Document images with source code
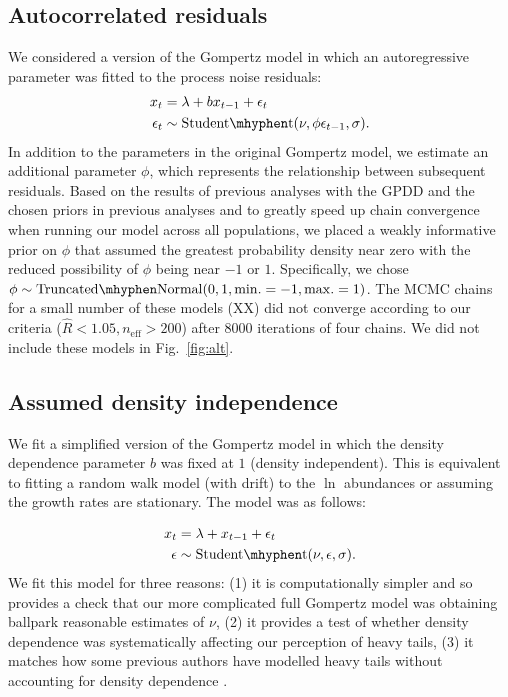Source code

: \subsection{Autocorrelated residuals}

We considered a version of the Gompertz model in which an autoregressive
parameter was fitted to the process noise residuals:
\begin{align*}
x_t &= \lambda + b x_{t-1} + \epsilon_t\\
\epsilon_t &\sim \mathrm{Student\mhyphen t}(\nu, \phi \epsilon_{t-1}, \sigma).
\end{align*}
In addition to the parameters in the original Gompertz model, we estimate an
additional parameter $\phi$, which represents the relationship between
subsequent residuals. Based on the results of previous analyses with the GPDD
\citep[e.g.][]{connors2014} and the chosen priors in previous analyses
\citep[e.g.][]{thorson2014a} and to greatly speed up chain convergence when
running our model across all populations, we placed a weakly informative prior
on $\phi$ that assumed the greatest probability density near zero with the
reduced possibility of $\phi$ being near $-1$ or $1$. Specifically, we chose
$\phi \sim \mathrm{Truncated\mhyphen Normal}(0, 1, \mathrm{min.} = -1,
\mathrm{max.} = 1)$. The MCMC chains for a small number of these models (XX) did
not converge according to our criteria ($\widehat{R} < 1.05, n_\mathrm{eff}
> 200$) after 8000 iterations of four chains. We did not include these models in
Fig.~\ref{fig:alt}.

\subsection{Assumed density independence}\label{assumed-density-independence}

We fit a simplified version of the Gompertz model in which the density
dependence parameter $b$ was fixed at $1$ (density independent). This is
equivalent to fitting a random walk model (with drift) to the $\ln$ abundances
or assuming the growth rates are stationary. The model was as follows:

\begin{align*}
x_t &= \lambda + x_{t-1} + \epsilon_t\\
\epsilon &\sim \mathrm{Student\mhyphen t}(\nu, \epsilon, \sigma).
\end{align*}
We fit this model for three reasons: (1) it is computationally simpler and so
provides a check that our more complicated full Gompertz model was obtaining
ballpark reasonable estimates of $\nu$, (2) it provides a test of whether
density dependence was systematically affecting our perception of heavy tails,
(3) it matches how some previous authors have modelled heavy tails without
accounting for density dependence \citep{segura2013}.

# Task requirements
With the pictures set aside, repeat every entry above exactly.

# Result for this task
Source code

: \subsection{Autocorrelated residuals}

We considered a version of the Gompertz model in which an autoregressive
parameter was fitted to the process noise residuals:
\begin{align*}
x_t &= \lambda + b x_{t-1} + \epsilon_t\\
\epsilon_t &\sim \mathrm{Student\mhyphen t}(\nu, \phi \epsilon_{t-1}, \sigma).
\end{align*}
In addition to the parameters in the original Gompertz model, we estimate an
additional parameter $\phi$, which represents the relationship between
subsequent residuals. Based on the results of previous analyses with the GPDD
\citep[e.g.][]{connors2014} and the chosen priors in previous analyses
\citep[e.g.][]{thorson2014a} and to greatly speed up chain convergence when
running our model across all populations, we placed a weakly informative prior
on $\phi$ that assumed the greatest probability density near zero with the
reduced possibility of $\phi$ being near $-1$ or $1$. Specifically, we chose
$\phi \sim \mathrm{Truncated\mhyphen Normal}(0, 1, \mathrm{min.} = -1,
\mathrm{max.} = 1)$. The MCMC chains for a small number of these models (XX) did
not converge according to our criteria ($\widehat{R} < 1.05, n_\mathrm{eff}
> 200$) after 8000 iterations of four chains. We did not include these models in
Fig.~\ref{fig:alt}.

\subsection{Assumed density independence}\label{assumed-density-independence}

We fit a simplified version of the Gompertz model in which the density
dependence parameter $b$ was fixed at $1$ (density independent). This is
equivalent to fitting a random walk model (with drift) to the $\ln$ abundances
or assuming the growth rates are stationary. The model was as follows:

\begin{align*}
x_t &= \lambda + x_{t-1} + \epsilon_t\\
\epsilon &\sim \mathrm{Student\mhyphen t}(\nu, \epsilon, \sigma).
\end{align*}
We fit this model for three reasons: (1) it is computationally simpler and so
provides a check that our more complicated full Gompertz model was obtaining
ballpark reasonable estimates of $\nu$, (2) it provides a test of whether
density dependence was systematically affecting our perception of heavy tails,
(3) it matches how some previous authors have modelled heavy tails without
accounting for density dependence \citep{segura2013}.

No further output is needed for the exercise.